··· EXTRACTED DATA
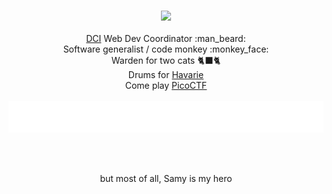 <p align="center" title="It's me!" background="lime" bgcolor="#fee">
  <br/>
  <a href="https://stackoverflow.com/users/694325/"><img src="https://stackoverflow.com/users/flair/694325.png"/></a>
  <br/>
  <br/>
  <a href="https://digitalcareerinstitute.org/">DCI</a> Web Dev Coordinator :man_beard:<br/>
  Software generalist / code monkey :monkey_face:<br/>
  Warden for two cats 🐈‍⬛🐈 <br/>
  Drums for <a href="https://havarie.band/">Havarie</a><br/>
  Come play <a href="https://play.picoctf.org/users/req-">PicoCTF</a><br/>
  <br/>
  <img src="./a.svg">

</p>



<br/>
<br/>
<p align="center">
  but most of all, Samy is my hero 
</p>

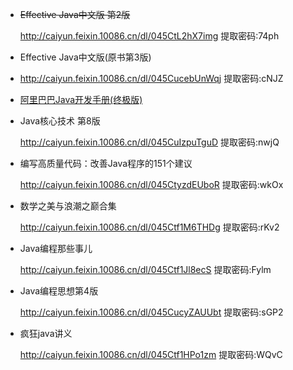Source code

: - ~~Effective Java中文版 第2版~~

  http://caiyun.feixin.10086.cn/dl/045CtL2hX7img  提取密码:74ph

- Effective Java中文版(原书第3版)

- http://caiyun.feixin.10086.cn/dl/045CucebUnWqj  提取密码:cNJZ

- [阿里巴巴Java开发手册(终极版)](http://img.zongqilive.cn/%E9%98%BF%E9%87%8C%E5%B7%B4%E5%B7%B4Java%E5%BC%80%E5%8F%91%E6%89%8B%E5%86%8C%28%E7%BB%88%E6%9E%81%E7%89%88%29.pdf)

- Java核心技术 第8版

  http://caiyun.feixin.10086.cn/dl/045CuIzpuTguD  提取密码:nwjQ

- 编写高质量代码：改善Java程序的151个建议

  http://caiyun.feixin.10086.cn/dl/045CtyzdEUboR  提取密码:wkOx

- 数学之美与浪潮之巅合集

  http://caiyun.feixin.10086.cn/dl/045Ctf1M6THDg  提取密码:rKv2

- Java编程那些事儿

  http://caiyun.feixin.10086.cn/dl/045Ctf1Jl8ecS  提取密码:Fylm

- Java编程思想第4版

  http://caiyun.feixin.10086.cn/dl/045CucyZAUUbt  提取密码:sGP2

- 疯狂java讲义

  http://caiyun.feixin.10086.cn/dl/045Ctf1HPo1zm  提取密码:WQvC









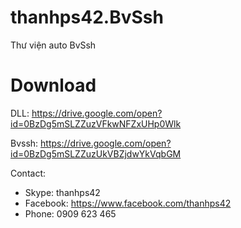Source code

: # thanhps42.BvSsh
Thư viện auto BvSsh

# Download
DLL: https://drive.google.com/open?id=0BzDg5mSLZZuzVFkwNFZxUHp0Wlk

Bvssh: https://drive.google.com/open?id=0BzDg5mSLZZuzUkVBZjdwYkVqbGM

Contact:
- Skype: thanhps42
- Facebook: https://www.facebook.com/thanhps42
- Phone: 0909 623 465
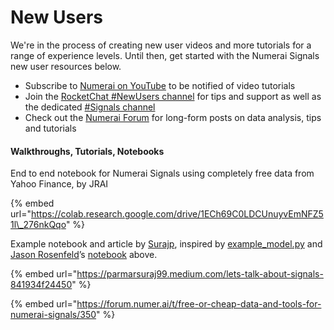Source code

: # New Users

We're in the process of creating new user videos and more tutorials for a range of experience levels. Until then, get started with the Numerai Signals new user resources below. 

* Subscribe to [Numerai on YouTube](https://www.youtube.com/channel/UCQt3RVSKsDpFgYIm1A-nWbA) to be notified of video tutorials
* Join the [RocketChat \#NewUsers channel](https://community.numer.ai/channel/newusers) for tips and support as well as the dedicated [\#Signals channel](https://community.numer.ai/channel/signals)
* Check out the [Numerai Forum](https://forum.numer.ai) for long-form posts on data analysis, tips and tutorials

#### Walkthroughs, Tutorials, Notebooks

End to end notebook for Numerai Signals using completely free data from Yahoo Finance, by JRAI

{% embed url="https://colab.research.google.com/drive/1ECh69C0LDCUnuyvEmNFZ51l\_276nkQqo" %}

Example notebook and article by [Surajp](https://twitter.com/parmarsuraj99), inspired by [example\_model.py](https://github.com/numerai/example-scripts/blob/master/signals/example_model.py) and [Jason Rosenfeld](https://twitter.com/jrosenfeld13)’s [notebook](https://twitter.com/jrosenfeld13/status/1315749231387443202?s=20) above.

{% embed url="https://parmarsuraj99.medium.com/lets-talk-about-signals-841934f24450" %}

{% embed url="https://forum.numer.ai/t/free-or-cheap-data-and-tools-for-numerai-signals/350" %}



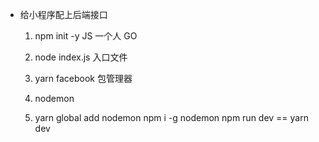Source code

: - 给小程序配上后端接口
    1. npm init -y
       JS 一个人  GO

    2. node index.js 入口文件
    3. yarn facebook 包管理器
    4. nodemon 
    5. yarn global add nodemon
      npm i -g nodemon
      npm run dev == yarn dev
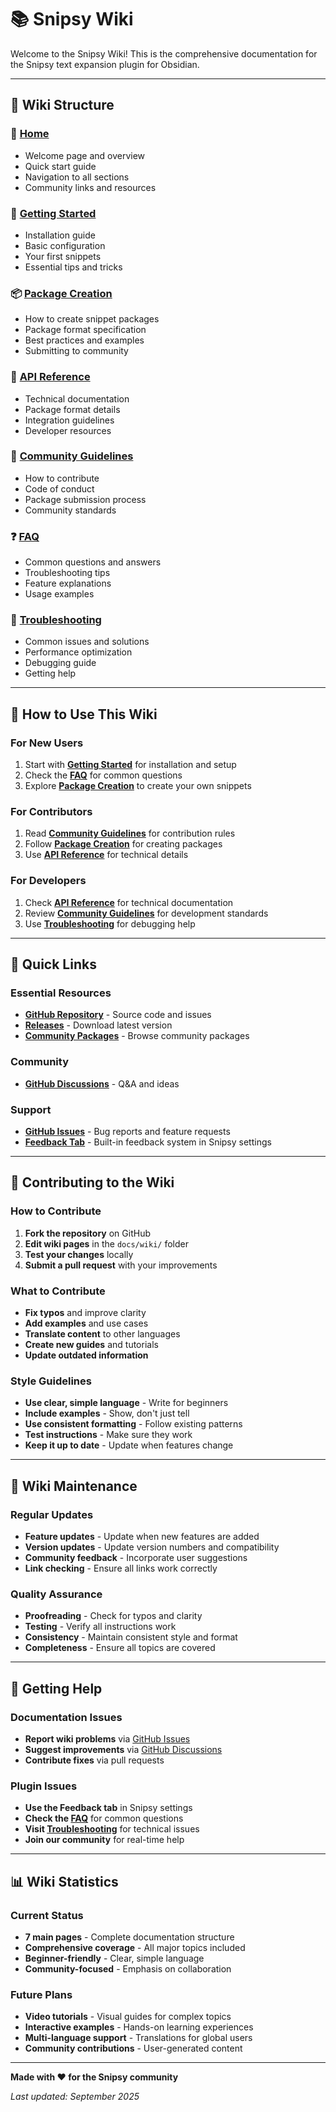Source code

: # 📚 Snipsy Wiki

Welcome to the Snipsy Wiki! This is the comprehensive documentation for the Snipsy text expansion plugin for Obsidian.

---

## 📖 Wiki Structure

### 🎯 [Home](Home.md)
- Welcome page and overview
- Quick start guide
- Navigation to all sections
- Community links and resources

### 🚀 [Getting Started](Getting-Started.md)
- Installation guide
- Basic configuration
- Your first snippets
- Essential tips and tricks

### 📦 [Package Creation](Package-Creation.md)
- How to create snippet packages
- Package format specification
- Best practices and examples
- Submitting to community

### 🔧 [API Reference](API-Reference.md)
- Technical documentation
- Package format details
- Integration guidelines
- Developer resources

### 🌟 [Community Guidelines](Community-Guidelines.md)
- How to contribute
- Code of conduct
- Package submission process
- Community standards

### ❓ [FAQ](FAQ.md)
- Common questions and answers
- Troubleshooting tips
- Feature explanations
- Usage examples

### 🐛 [Troubleshooting](Troubleshooting.md)
- Common issues and solutions
- Performance optimization
- Debugging guide
- Getting help

---

## 🎯 How to Use This Wiki

### For New Users
1. Start with **[Getting Started](Getting-Started.md)** for installation and setup
2. Check the **[FAQ](FAQ.md)** for common questions
3. Explore **[Package Creation](Package-Creation.md)** to create your own snippets

### For Contributors
1. Read **[Community Guidelines](Community-Guidelines.md)** for contribution rules
2. Follow **[Package Creation](Package-Creation.md)** for creating packages
3. Use **[API Reference](API-Reference.md)** for technical details

### For Developers
1. Check **[API Reference](API-Reference.md)** for technical documentation
2. Review **[Community Guidelines](Community-Guidelines.md)** for development standards
3. Use **[Troubleshooting](Troubleshooting.md)** for debugging help

---

## 🔗 Quick Links

### Essential Resources
- **[GitHub Repository](https://github.com/Dimagious/snipsidian)** - Source code and issues
- **[Releases](https://github.com/Dimagious/snipsidian/releases)** - Download latest version
- **[Community Packages](https://github.com/Dimagious/snipsidian/wiki/Community-Packages)** - Browse community packages

### Community
- **[GitHub Discussions](https://github.com/Dimagious/snipsidian/discussions)** - Q&A and ideas

### Support
- **[GitHub Issues](https://github.com/Dimagious/snipsidian/issues)** - Bug reports and feature requests
- **[Feedback Tab](Getting-Started.md#feedback-tab)** - Built-in feedback system in Snipsy settings

---

## 📝 Contributing to the Wiki

### How to Contribute
1. **Fork the repository** on GitHub
2. **Edit wiki pages** in the `docs/wiki/` folder
3. **Test your changes** locally
4. **Submit a pull request** with your improvements

### What to Contribute
- **Fix typos** and improve clarity
- **Add examples** and use cases
- **Translate content** to other languages
- **Create new guides** and tutorials
- **Update outdated information**

### Style Guidelines
- **Use clear, simple language** - Write for beginners
- **Include examples** - Show, don't just tell
- **Use consistent formatting** - Follow existing patterns
- **Test instructions** - Make sure they work
- **Keep it up to date** - Update when features change

---

## 🎯 Wiki Maintenance

### Regular Updates
- **Feature updates** - Update when new features are added
- **Version updates** - Update version numbers and compatibility
- **Community feedback** - Incorporate user suggestions
- **Link checking** - Ensure all links work correctly

### Quality Assurance
- **Proofreading** - Check for typos and clarity
- **Testing** - Verify all instructions work
- **Consistency** - Maintain consistent style and format
- **Completeness** - Ensure all topics are covered

---

## 🎉 Getting Help

### Documentation Issues
- **Report wiki problems** via [GitHub Issues](https://github.com/Dimagious/snipsidian/issues)
- **Suggest improvements** via [GitHub Discussions](https://github.com/Dimagious/snipsidian/discussions)
- **Contribute fixes** via pull requests

### Plugin Issues
- **Use the Feedback tab** in Snipsy settings
- **Check the [FAQ](FAQ.md)** for common questions
- **Visit [Troubleshooting](Troubleshooting.md)** for technical issues
- **Join our community** for real-time help

---

## 📊 Wiki Statistics

### Current Status
- **7 main pages** - Complete documentation structure
- **Comprehensive coverage** - All major topics included
- **Beginner-friendly** - Clear, simple language
- **Community-focused** - Emphasis on collaboration

### Future Plans
- **Video tutorials** - Visual guides for complex topics
- **Interactive examples** - Hands-on learning experiences
- **Multi-language support** - Translations for global users
- **Community contributions** - User-generated content

---

**Made with ❤️ for the Snipsy community**

*Last updated: September 2025*
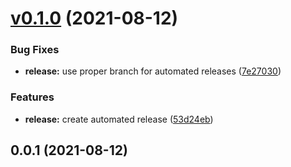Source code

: # [v0.1.0](https://github.com/bsord/kuma-k8s-controller/compare/v0.0.1...v0.1.0) (2021-08-12)


### Bug Fixes

* **release:** use proper branch for automated releases ([7e27030](https://github.com/bsord/kuma-k8s-controller/commit/7e270309521e865b9a8997abe1c239d5286f4805))


### Features

* **release:** create automated release ([53d24eb](https://github.com/bsord/kuma-k8s-controller/commit/53d24eb8bb4f3227dfc2c97695d6c957cc763d60))



## 0.0.1 (2021-08-12)



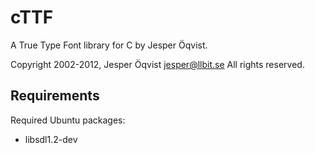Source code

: cTTF
====

A True Type Font library for C by Jesper Öqvist.

Copyright 2002-2012, Jesper Öqvist <jesper@llbit.se>
All rights reserved.

Requirements
------------

Required Ubuntu packages:

* libsdl1.2-dev
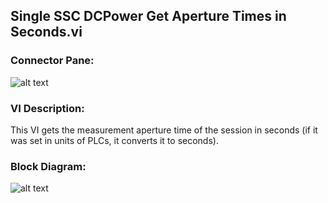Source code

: ## **Single SSC DCPower Get Aperture Times in Seconds.vi**
### Connector Pane:
![alt text](/DCPower/SSC%20DCPower/Measure/Single%20SSC%20DCPower%20Get%20Aperture%20Times%20in%20Seconds.vic.png "Single SSC DCPower Get Aperture Times in Seconds.vi connector pane")

### VI Description:
This VI gets the measurement aperture time of the session in seconds (if it was set in units of PLCs, it converts it to seconds).

### Block Diagram:
![alt text](/DCPower/SSC%20DCPower/Measure/Single%20SSC%20DCPower%20Get%20Aperture%20Times%20in%20Seconds.vid.png "Single SSC DCPower Get Aperture Times in Seconds.vi block diagram")
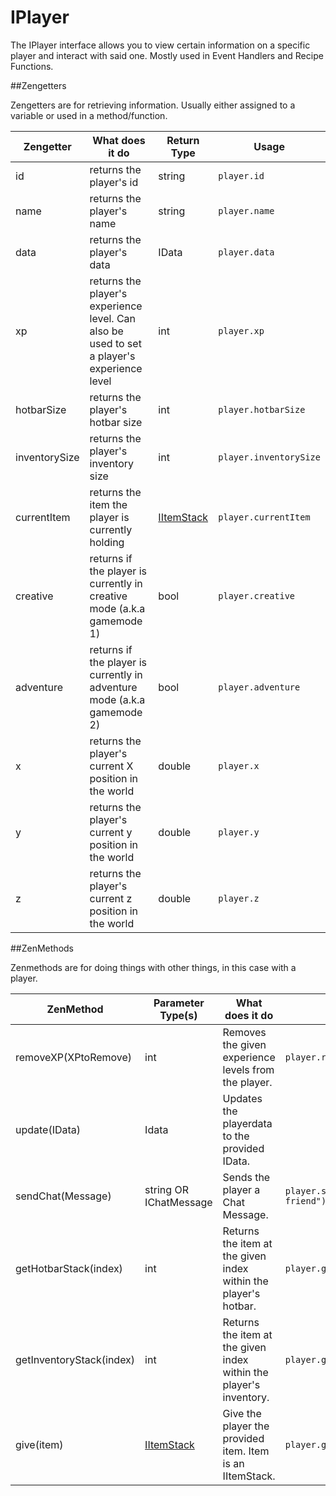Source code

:# IPlayer

The IPlayer interface allows you to view certain information on a specific player and interact with said one.
Mostly used in Event Handlers and Recipe Functions.

##Zengetters

Zengetters are for retrieving information. Usually either assigned to a variable or used in a method/function.

| Zengetter     | What does it do                                                                            | Return Type                              | Usage                  |
|---------------|--------------------------------------------------------------------------------------------|------------------------------------------|------------------------|
| id            | returns the player's id                                                                    | string                                   | `player.id`            |
| name          | returns the player's name                                                                  | string                                   | `player.name`          |
| data          | returns the player's data                                                                  | IData                                    | `player.data`          |
| xp            | returns the player's experience level. Can also be used to set a player's experience level | int                                      | `player.xp`            |
| hotbarSize    | returns the player's hotbar size                                                           | int                                      | `player.hotbarSize`    |
| inventorySize | returns the player's inventory size                                                        | int                                      | `player.inventorySize` |
| currentItem   | returns the item the player is currently holding                                           | [IItemStack](/Vanilla/Items/IItemStack)  | `player.currentItem`   |
| creative      | returns if the player is currently in creative mode (a.k.a gamemode 1)                     | bool                                     | `player.creative`      |
| adventure     | returns if the player is currently in adventure mode (a.k.a gamemode 2)                    | bool                                     | `player.adventure`     |
| x             | returns the player's current X position in the world                                       | double                                   | `player.x`             |
| y             | returns the player's current y position in the world                                       | double                                   | `player.y`             |
| z             | returns the player's current z position in the world                                       | double                                   | `player.z`             |



##ZenMethods

Zenmethods are for doing things with other things, in this case with a player.

| ZenMethod                | Parameter Type(s)                       | What does it do                                                    | Example                                  |
|-----------------------   |-----------------------------------------|--------------------------------------------------------------------|------------------------------------------|
| removeXP(XPtoRemove)     | int                                     | Removes the given experience levels from the player.               | `player.removeXP(1)`                     |
| update(IData)            | Idata                                   | Updates the playerdata to the provided IData.                      |                                          |
| sendChat(Message)        | string OR IChatMessage                  | Sends the player a Chat Message.                                   | `player.sendChat("Hello my old friend")` |
| getHotbarStack(index)    | int                                     | Returns the item at the given index within the player's hotbar.    | `player.getHotbarStack(3)`               |
| getInventoryStack(index) | int                                     | Returns the item at the given index within the player's inventory. | `player.getInventoryStack(3)`            |
| give(item)               | [IItemStack](/Vanilla/Items/IItemStack) | Give the player the provided item. Item is an IItemStack.          | `player.give(<minecraft:gold_ingot>)`    | 


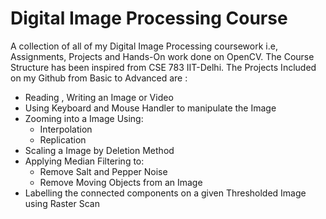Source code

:# Digital Image Processing Course
A collection of all of my Digital Image Processing coursework i.e, Assignments, Projects and Hands-On work done on OpenCV. 
The Course Structure has been inspired from CSE 783 IIT-Delhi.
The Projects Included on my Github from Basic to Advanced are :
* Reading , Writing an Image or Video 
* Using Keyboard and Mouse Handler to manipulate the Image
* Zooming into a Image Using:
  * Interpolation
  * Replication
* Scaling a Image by Deletion Method
* Applying Median Filtering to:
  * Remove Salt and Pepper Noise
  * Remove Moving Objects from an Image
* Labelling the connected components on a given Thresholded Image using Raster Scan
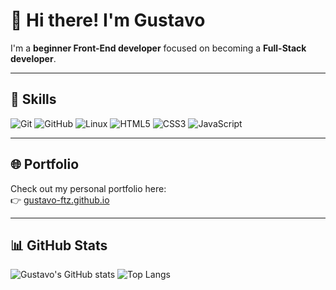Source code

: # 👋 Hi there! I'm Gustavo  

I'm a **beginner Front-End developer** focused on becoming a **Full-Stack developer**.

---

## 🧠 Skills

![Git](https://img.shields.io/badge/Git-F05032?style=for-the-badge&logo=git&logoColor=white)
![GitHub](https://img.shields.io/badge/GitHub-181717?style=for-the-badge&logo=github&logoColor=white)
![Linux](https://img.shields.io/badge/Linux-FCC624?style=for-the-badge&logo=linux&logoColor=black)
![HTML5](https://img.shields.io/badge/HTML5-E34F26?style=for-the-badge&logo=html5&logoColor=white)
![CSS3](https://img.shields.io/badge/CSS3-1572B6?style=for-the-badge&logo=css3&logoColor=white)
![JavaScript](https://img.shields.io/badge/JavaScript-F7DF1E?style=for-the-badge&logo=javascript&logoColor=black)

---

## 🌐 Portfolio

Check out my personal portfolio here:  
👉 [gustavo-ftz.github.io](https://gustavo-ftz.github.io/)

---

## 📊 GitHub Stats

![Gustavo's GitHub stats](https://github-readme-stats.vercel.app/api?username=gustavo-ftz&show_icons=true&theme=tokyonight)
![Top Langs](https://github-readme-stats.vercel.app/api/top-langs/?username=gustavo-ftz&layout=compact&theme=tokyonight)
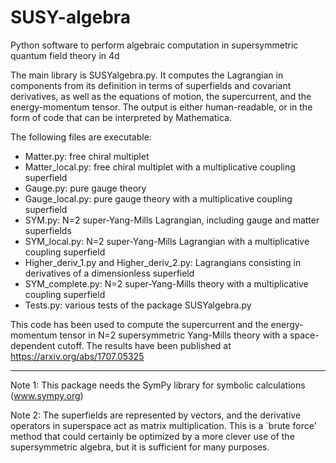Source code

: # SUSY-algebra
Python software to perform algebraic computation in supersymmetric quantum field theory in 4d

The main library is SUSYalgebra.py. It computes the Lagrangian in components from its definition in terms of superfields and covariant derivatives, as well as the equations of motion, the supercurrent, and the energy-momentum tensor. The output is either human-readable, or in the form of code that can be interpreted by Mathematica.

The following files are executable:
- Matter.py: free chiral multiplet
- Matter_local.py: free chiral multiplet with a multiplicative coupling superfield
- Gauge.py: pure gauge theory
- Gauge_local.py: pure gauge theory with a multiplicative coupling superfield
- SYM.py: N=2 super-Yang-Mills Lagrangian, including gauge and matter superfields
- SYM_local.py: N=2 super-Yang-Mills Lagrangian with a multiplicative coupling superfield
- Higher_deriv_1.py and Higher_deriv_2.py: Lagrangians consisting in derivatives of a dimensionless superfield
- SYM_complete.py: N=2 super-Yang-Mills theory with a multiplicative coupling superfield
- Tests.py: various tests of the package SUSYalgebra.py

This code has been used to compute the supercurrent and the energy-momentum tensor in N=2 supersymmetric Yang-Mills theory with a space-dependent cutoff. The results have been published at https://arxiv.org/abs/1707.05325

---

Note 1: This package needs the SymPy library for symbolic calculations (www.sympy.org)

Note 2: The superfields are represented by vectors, and the derivative operators in superspace act as matrix multiplication. This is a `brute force' method that could certainly be optimized by a more clever use of the supersymmetric algebra, but it is sufficient for many purposes.
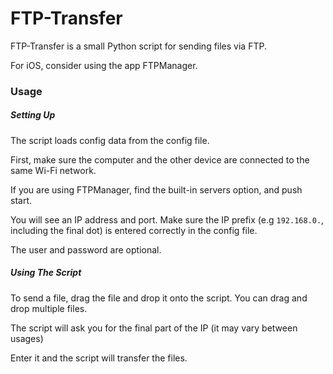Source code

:  # FTP-Transfer

FTP-Transfer is a small Python script for sending files via FTP.

For iOS, consider using the app FTPManager.


### Usage

##### Setting Up

The script loads config data from the config file.

First, make sure the computer and the other device are connected to the same Wi-Fi network.

If you are using FTPManager, find the built-in servers option, and push start.

You will see an IP address and port. Make sure the IP prefix (e.g `192.168.0.`, including the final dot) is entered correctly in the config file.

The user and password are optional.

##### Using The Script

To send a file, drag the file and drop it onto the script. You can drag and drop multiple files.

The script will ask you for the final part of the IP (it may vary between usages)

Enter it and the script will transfer the files.

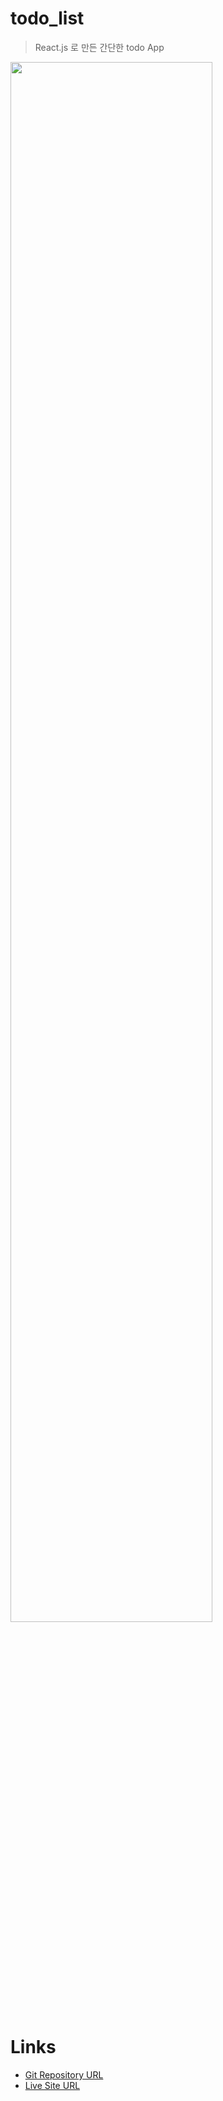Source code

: # todo_list

> React.js 로 만든 간단한 todo App

<img src="https://user-images.githubusercontent.com/72699403/154812364-d752b0c9-585d-41af-b7b0-581177b26092.gif" width="80%" height="80%"/>


# Links
- [Git Repository URL](https://github.com/kyungeun-j/todo_list)
- [Live Site URL](https://kyungeun-j.github.io/todo_list/)

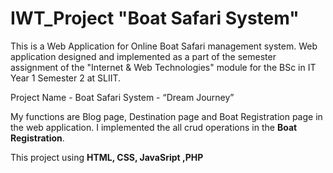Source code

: # IWT_Project "Boat Safari System"


This is a Web Application for Online Boat Safari management system.
Web application designed and implemented as a part of the semester assignment of the "Internet & Web Technologies" module for the BSc in IT Year 1 Semester 2 at SLIIT.

Project Name - Boat Safari System - “Dream Journey” 

My functions are Blog page, Destination page and Boat Registration page in the web application. I implemented the all crud operations in the <b>Boat Registration</b>.

This project using <b>HTML, CSS, JavaSript ,PHP</b>
   
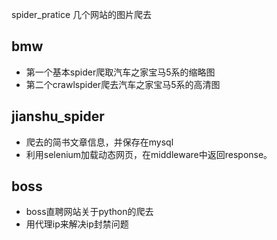 spider_pratice
几个网站的图片爬去
## bmw
- 第一个基本spider爬取汽车之家宝马5系的缩略图
- 第二个crawlspider爬去汽车之家宝马5系的高清图
## jianshu_spider
- 爬去的简书文章信息，并保存在mysql
- 利用selenium加载动态网页，在middleware中返回response。
## boss
- boss直聘网站关于python的爬去
- 用代理ip来解决ip封禁问题
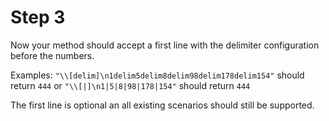 # Step 3

Now your method should accept a first line with the delimiter configuration before the numbers.

Examples:
`"\\[delim]\n1delim5delim8delim98delim178delim154"` should return `444`
or
`"\\[|]\n1|5|8|98|178|154"` should return `444`

The first line is optional an all existing scenarios should still be supported.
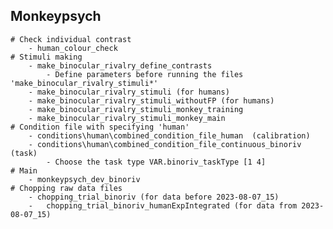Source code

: ## Monkeypsych  
    # Check individual contrast 
        - human_colour_check  
    # Stimuli making  
        - make_binocular_rivalry_define_contrasts  
            - Define parameters before running the files 'make_binocular_rivalry_stimuli*'  
        - make_binocular_rivalry_stimuli (for humans)  
        - make_binocular_rivalry_stimuli_withoutFP (for humans)  
        - make_binocular_rivalry_stimuli_monkey_training
        - make_binocular_rivalry_stimuli_monkey_main  
	# Condition file with specifying 'human'  
        - conditions\human\combined_condition_file_human  (calibration)
		- conditions\human\combined_condition_file_continuous_binoriv  (task)  
            - Choose the task type VAR.binoriv_taskType [1 4]  
    # Main  
        - monkeypsych_dev_binoriv  
    # Chopping raw data files  
		- chopping_trial_binoriv (for data before 2023-08-07_15)  
        -   chopping_trial_binoriv_humanExpIntegrated (for data from 2023-08-07_15)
······
Print, exactly, each line above from the one with "the Snipsy community**" to the one with "This VI gets", end lines included. Leave pictures out of it.

▶ _ANSWER FOR THE TASK_
**Made with ❤️ for the Snipsy community**

*Last updated: September 2025*
Source code

: # [v0.1.0](https://github.com/bsord/kuma-k8s-controller/compare/v0.0.1...v0.1.0) (2021-08-12)


### Bug Fixes

* **release:** use proper branch for automated releases ([7e27030](https://github.com/bsord/kuma-k8s-controller/commit/7e270309521e865b9a8997abe1c239d5286f4805))


### Features

* **release:** create automated release ([53d24eb](https://github.com/bsord/kuma-k8s-controller/commit/53d24eb8bb4f3227dfc2c97695d6c957cc763d60))



## 0.0.1 (2021-08-12)



Source code

: cTTF
====

A True Type Font library for C by Jesper Öqvist.

Copyright 2002-2012, Jesper Öqvist <jesper@llbit.se>
All rights reserved.

Requirements
------------

Required Ubuntu packages:

* libsdl1.2-dev
Source code

: ## **Single SSC DCPower Get Aperture Times in Seconds.vi**
### Connector Pane:
![alt text](/DCPower/SSC%20DCPower/Measure/Single%20SSC%20DCPower%20Get%20Aperture%20Times%20in%20Seconds.vic.png "Single SSC DCPower Get Aperture Times in Seconds.vi connector pane")

### VI Description:
This VI gets the measurement aperture time of the session in seconds (if it was set in units of PLCs, it converts it to seconds).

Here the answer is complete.